His first Twin Cities gig? “I’m pretty sure it was with Sue Tucker at the Luxford [now the Doubletree] in Minneapolis.” Today he plays all over both towns, and he plays often; recently his MySpace page (which he keeps current) listed 20 shows for May.

What’s his secret to staying busy? “Taking the bull by the horns. You can’t just sit by the phone and wait for people to call.

“Number one, I do this full time, and I practice a lot, and I think people recognize and appreciate that. Number two, I try to be out at clubs as much as possible, staying in contact with musicians. Going out to other people’s gigs is a big part of it. If people see you out there, later on down the road they might think of you.”

The people he plays with hold him in high esteem. “Tanner is certainly one of my favorite pianists in the world,” bassist Gordon Johnson says. “His straight-ahead, no-nonsense approach to jazz piano is at once disarming and inspiring. Obviously he grew up listening to the great pianists. … He has created his own natural voice and expression out of that tradition.”

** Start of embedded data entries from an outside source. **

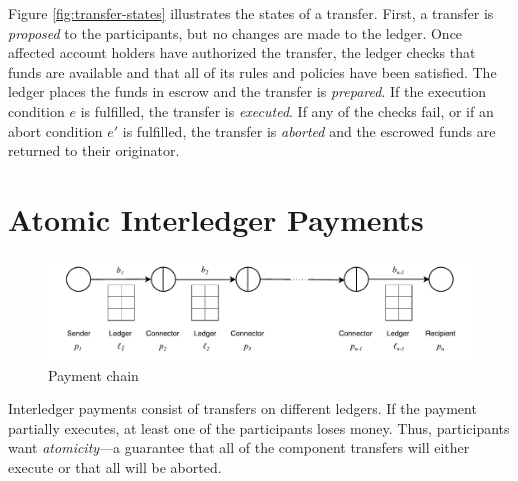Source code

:\documentclass[letterpaper,twocolumn,10pt]{article}
\begin{document}
Figure \ref{fig:transfer-states} illustrates the states of a transfer. First, a transfer is \textit{proposed} to the participants, but no changes are made to the ledger. Once affected account holders have authorized the transfer, the ledger checks that funds are available and that all of its rules and policies have been satisfied. The ledger places the funds in escrow and the transfer is \textit{prepared}. If the execution condition $e$ is fulfilled, the transfer is \textit{executed}. If any of the checks fail, or if an abort condition $e'$ is fulfilled, the transfer is \textit{aborted} and the escrowed funds are returned to their originator.



\section{Atomic Interledger Payments}
\label{sec:atomic}

\begin{figure}[th!]
    \centering
    \includegraphics[width=\textwidth]{figures/payment-chain.pdf}
    \caption{Payment chain}
    \label{fig:n-bells}
\end{figure}




Interledger payments consist of transfers on different ledgers. If the payment partially executes, at least one of the participants loses money. Thus, participants want \textit{atomicity}---a guarantee that all of the component transfers will either execute or that all will be aborted.
\end{document}
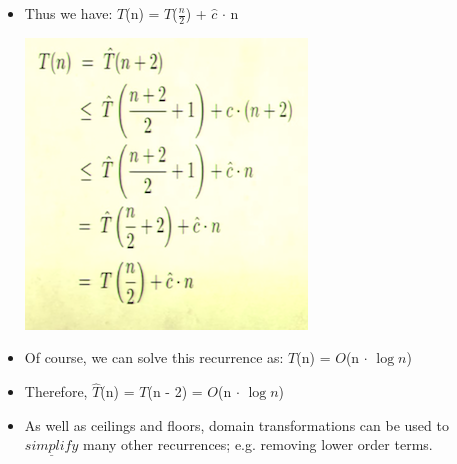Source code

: \documentclass[12pt]{article}
\begin{document}
\begin{itemize}
\begin{itemize}
	\item Thus we have: {\large $T$(n) = $T$(${\frac{n}{2}}$) + $\hat{c}$ $\cdot$ n}
		\begin{center}
		\includegraphics{lecture2l}
		\end{center}
	\item Of course, we can solve this recurrence as: {\large $T$(n) = $O$(n $\cdot$ $\log{}n$)}
	\item Therefore, {\large $\hat{T}$(n) = $T$(n - 2) = $O$(n $\cdot$ $\log{}n$)}
	\item As well as ceilings and floors, domain transformations can be used to 
	$\underline{simplify}$ many other recurrences; e.g. removing lower order terms.
	\end{itemize}
\end{itemize}
\end{document}
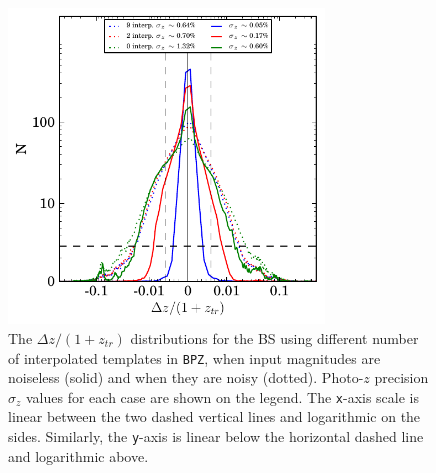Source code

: \begin{figure}
\centering
\includegraphics[width=84mm]{./plots/Dz_pau_bright.pdf}
\caption{The $\Delta z / (1+z_{tr})$ distributions for the BS using different number of interpolated templates in \texttt{BPZ}, when input magnitudes are noiseless (solid) and when they are noisy (dotted). Photo-$z$ precision $\sigma_z$ values for each case are shown on the legend. The \texttt{x}-axis scale is linear between the two dashed vertical lines and logarithmic on the sides. Similarly, the \texttt{y}-axis is linear below the horizontal dashed line and logarithmic above.}
\label{dz_hist_bright}
\end{figure}

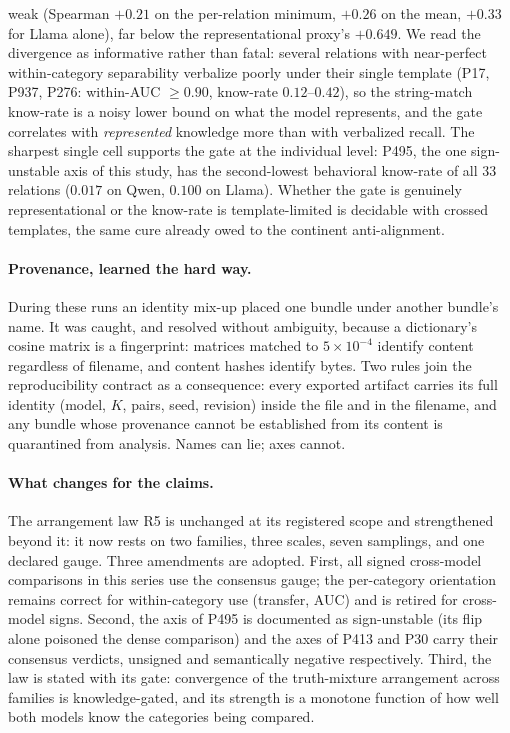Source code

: \documentclass[11pt]{article}
\begin{document}
weak (Spearman $+0.21$ on the per-relation minimum, $+0.26$ on the mean,
$+0.33$ for Llama alone), far below the representational proxy's $+0.649$.
We read the divergence as informative rather than fatal: several relations
with near-perfect within-category separability verbalize poorly under
their single template (P17, P937, P276: within-AUC $\geq 0.90$, know-rate
$0.12$--$0.42$), so the string-match know-rate is a noisy lower bound on
what the model represents, and the gate correlates with \emph{represented}
knowledge more than with verbalized recall. The sharpest single cell
supports the gate at the individual level: P495, the one sign-unstable
axis of this study, has the second-lowest behavioral know-rate of all
$33$ relations ($0.017$ on Qwen, $0.100$ on Llama). Whether the gate is
genuinely representational or the know-rate is template-limited is
decidable with crossed templates, the same cure already owed to the
continent anti-alignment.

\paragraph{Provenance, learned the hard way.} During these runs an
identity mix-up placed one bundle under another bundle's name. It was
caught, and resolved without ambiguity, because a dictionary's cosine
matrix is a fingerprint: matrices matched to $5 \times 10^{-4}$ identify
content regardless of filename, and content hashes identify bytes. Two
rules join the reproducibility contract as a consequence: every exported
artifact carries its full identity (model, $K$, pairs, seed, revision)
inside the file and in the filename, and any bundle whose provenance
cannot be established from its content is quarantined from analysis.
Names can lie; axes cannot.

\paragraph{What changes for the claims.} The arrangement law R5 is
unchanged at its registered scope and strengthened beyond it: it now rests
on two families, three scales, seven samplings, and one declared gauge.
Three amendments are adopted. First, all signed cross-model comparisons in
this series use the consensus gauge; the per-category orientation remains
correct for within-category use (transfer, AUC) and is retired for
cross-model signs. Second, the axis of P495 is documented as sign-unstable
(its flip alone poisoned the dense comparison) and the axes of P413 and
P30 carry their consensus verdicts, unsigned and semantically negative
respectively. Third, the law is stated with its gate: convergence of the
truth-mixture arrangement across families is knowledge-gated, and its
strength is a monotone function of how well both models know the
categories being compared.
\end{document}
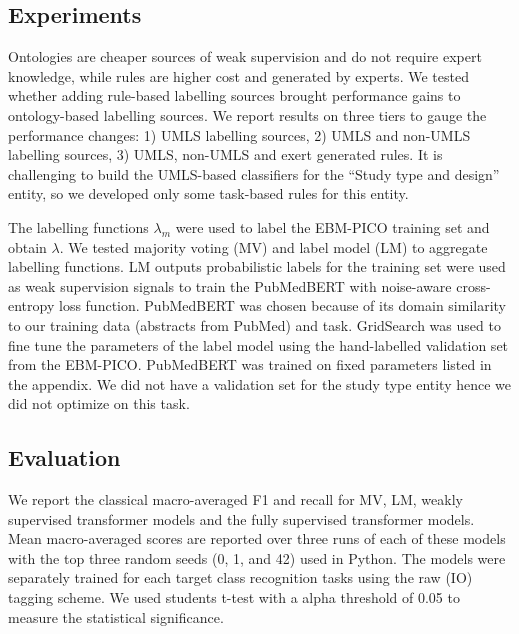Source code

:\documentclass[10.7pt,]{article}
\begin{document}
\subsection{Experiments}\label{transformers}
%
Ontologies are cheaper sources of weak supervision and do not require expert knowledge, while rules are higher cost and generated by experts.
We tested whether adding rule-based labelling sources brought performance gains to ontology-based labelling sources.
We report results on three tiers to gauge the performance changes: 1) UMLS labelling sources, 2) UMLS and non-UMLS labelling sources, 3) UMLS, non-UMLS and exert generated rules. 
It is challenging to build the UMLS-based classifiers for the ``Study type and design'' entity, so we developed only some task-based rules for this entity.


The labelling functions $\lambda_{m}$ were used to label the EBM-PICO training set and obtain $\lambda$. 
We tested majority voting (MV) and label model (LM) to aggregate labelling functions.
LM outputs probabilistic labels for the training set were used as weak supervision signals to train the PubMedBERT with noise-aware cross-entropy loss function.
PubMedBERT was chosen because of its domain similarity to our training data (abstracts from PubMed) and task.
GridSearch was used to fine tune the parameters of the label model using the hand-labelled validation set from the EBM-PICO. %
PubMedBERT was trained on fixed parameters listed in the appendix. %
We did not have a validation set for the study type entity hence we did not optimize on this task.
%
%
%
\subsection{Evaluation}\label{eval}
%
We report the classical macro-averaged F1 and recall for MV, LM, weakly supervised transformer models and the fully supervised transformer models.
Mean macro-averaged scores are reported over three runs of each of these models with the top three random seeds (0, 1, and 42) used in Python.
The models were separately trained for each target class recognition tasks using the raw (IO) tagging scheme.
We used students t-test with a alpha threshold of 0.05 to measure the statistical significance.
%
%
%
\end{document}
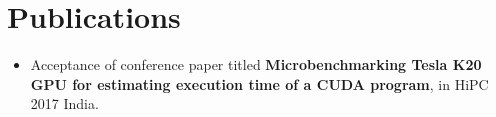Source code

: \section{Publications}
\begin{itemize}[leftmargin=0.15in, label={}]
    \item{Acceptance of conference paper titled \textbf{Microbenchmarking Tesla K20 GPU for estimating execution time of a CUDA program}, in HiPC 2017 India.}
\end{itemize}

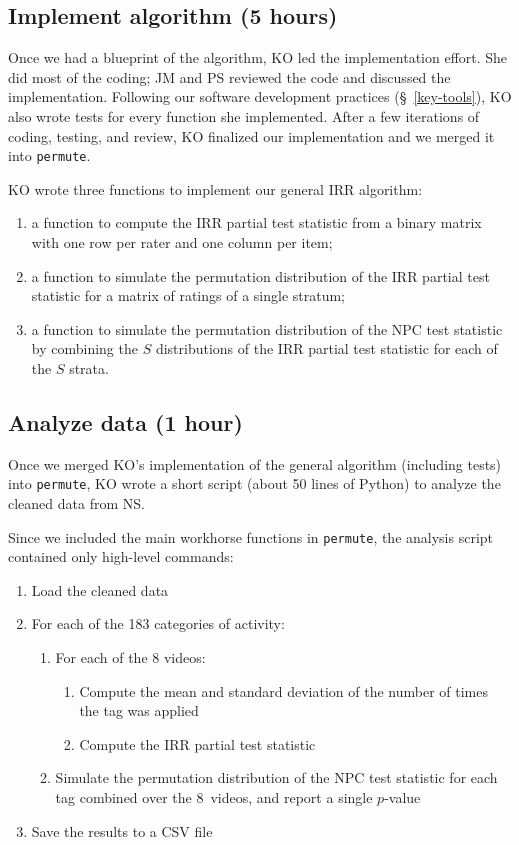 \documentclass[]{article}
\begin{document}
\subsection{Implement algorithm (5 hours)}

Once we had a blueprint of the algorithm, KO led the implementation effort.
She did most of the coding; JM and PS reviewed the code and discussed the
implementation.
Following our software development practices (\S~\ref{key-tools}), KO also
wrote tests for every function she implemented.
After a few iterations of coding, testing, and review, KO finalized our implementation
and we merged it into \texttt{permute}.

KO wrote three functions to implement our general IRR algorithm:
\begin{enumerate}
    \item a function to compute the IRR partial test statistic from a binary
      matrix with one row per rater and one column per item;
    \item a function to simulate the permutation distribution of the IRR partial
      test statistic for a matrix of ratings of a single stratum;
    \item a function to simulate the permutation distribution of the NPC
      test statistic by combining the $S$ distributions of the IRR partial test 
      statistic for each of the $S$ strata.
\end{enumerate}

\subsection{Analyze data (1 hour)}

Once we merged KO's implementation of the general algorithm (including tests)
into \texttt{permute}, KO wrote a short script (about 50 lines of Python) to
analyze the cleaned data from NS.

Since we included the main workhorse functions in \texttt{permute}, 
the analysis script contained only high-level commands:
\begin{enumerate}
\item Load the cleaned data
\item For each of the 183 categories of activity:
  \begin{enumerate}
    \item For each of the 8 videos:
    \begin{enumerate}
      \item Compute the mean and standard deviation of the number of times the
        tag was applied
      \item Compute the IRR partial test statistic
    \end{enumerate}
    \item Simulate the permutation distribution of the NPC test statistic for each
          tag combined over the $8$~videos, and report a single $p$-value
  \end{enumerate}
\item Save the results to a CSV file
\end{enumerate}
\end{document}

Taylor also knows how to work with singers. “The singer is the boss,” he says. “You try to do everything in your power to make the singer comfortable.”

“Tanner is a 100 percent regular guy: funny, great company, and a pleasure to work with,” says vocalist Arne Fogel. “At the keyboard, he’s a whole ‘nuther thing: an astounding player who is idiomatically on the money in any kind of jazz.”

Christine Rosholt has worked with Taylor for five years. He’s a regular member of her trio and is heard on her most recent CD, “Detour Ahead” (2006), a Minnesota Music Award nominee for Jazz Recording of the Year. “There are lots of great musicians who don’t have the knack he has for supporting a vocalist,” she says. “It’s a special talent. He is very creative and inventive while keeping enough there that I can stay with him.”

Singer and music educator Vicky Mountain appreciates that “Tanner always brings something new and exciting to the same standards we’ve heard (and sung) so many times…. I love ‘making jazz’ with him in the band.”

When Taylor moved to Minnesota seven years ago, his goal was “to get into the scene.” Mission accomplished. So where would he like to be in five years?

“Definitely traveling a bit more, networking more outside the Twin Cities. Especially now, it’s pretty easy to have a home base just about anywhere, so I’m not considering moving at this time.

“I would also like to collaborate with a lot of people here — Kelly Rossum, vocalists Sophia Shorai and Nancy Harms — and get some stuff going with them creatively.

“It’s refreshing that a place like the Twin Cities has this type of music scene. The only other places people work all the time are New York and L.A.”

What: Tanner Taylor Tribute to Oscar Peterson
Where: The Artists’ Quarter
When: Friday, June 6 and Saturday, June 7, 9 p.m. ($10)

Upcoming picks

Andrés Prado Quintet: Guitarist Prado moved to the Twin Cities from Lima, Peru, in 2005 and we hoped we could keep him. But these days “visa” is a four-letter word. He’s back for a visit so catch him while you can. The Artists’ Quarter, 9 p.m. Friday and Saturday, May 30 and 31 ($12).

Charmin Michelle:
Take a break at the Edina Art Fair to hear the tasteful, graceful, elegant singer. She’ll be backed by pianist Rick Carlson, bassist Keith Boyles and drummer Dick Bortolussi. Lifestyle Stage (49 1/2 and Halifax Avenue), 4 p.m.-7 p.m. Saturday, May 31 (Free).

Paul Renz CD Release:
The CD is called “ReBop.” I’ve been listening to it for the past few weeks and I like it a lot. Warm, melodic guitar (Renz), flute (Anders Bostrom), Hammond organ and piano (Brian Zemniak), bass (Eric Graham), and drums (Nathan Fryett); mostly original tunes. You might not think flute and guitar go together but they do. The Dakota, 8 p.m. Saturday, May 31 ($10).